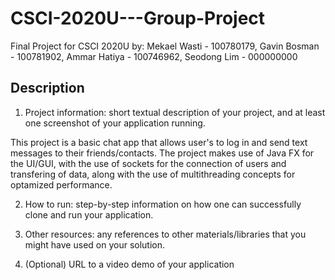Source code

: # CSCI-2020U---Group-Project

Final Project for CSCI 2020U by: Mekael Wasti - 100780179, Gavin Bosman - 100781902, Ammar Hatiya - 100746962, Seodong Lim - 000000000

## Description


1. Project  information:  short  textual  description  of  your  project,  and  at  least  one 
screenshot of your application running. 

This project is a basic chat app that allows user's to log in and send text messages to their friends/contacts.
The project makes use of Java FX for the UI/GUI, with the use of sockets for the connection of users and transfering 
of data, along with the use of multithreading concepts for optamized performance. 




2. How to run: step-by-step  information on how one can successfully clone and run 
your application. 


3. Other  resources:  any  references  to  other  materials/libraries  that  you  might  have 
used on your solution. 


4. (Optional) URL to a video demo of your application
##############################
EXERCISE AIM. Check every line of the records above for the string "information". Copy those that hold it.

SOLUTION FOR THIS EXERCISE.
1. Project  information:  short  textual  description  of  your  project,  and  at  least  one 
2. How to run: step-by-step  information on how one can successfully clone and run 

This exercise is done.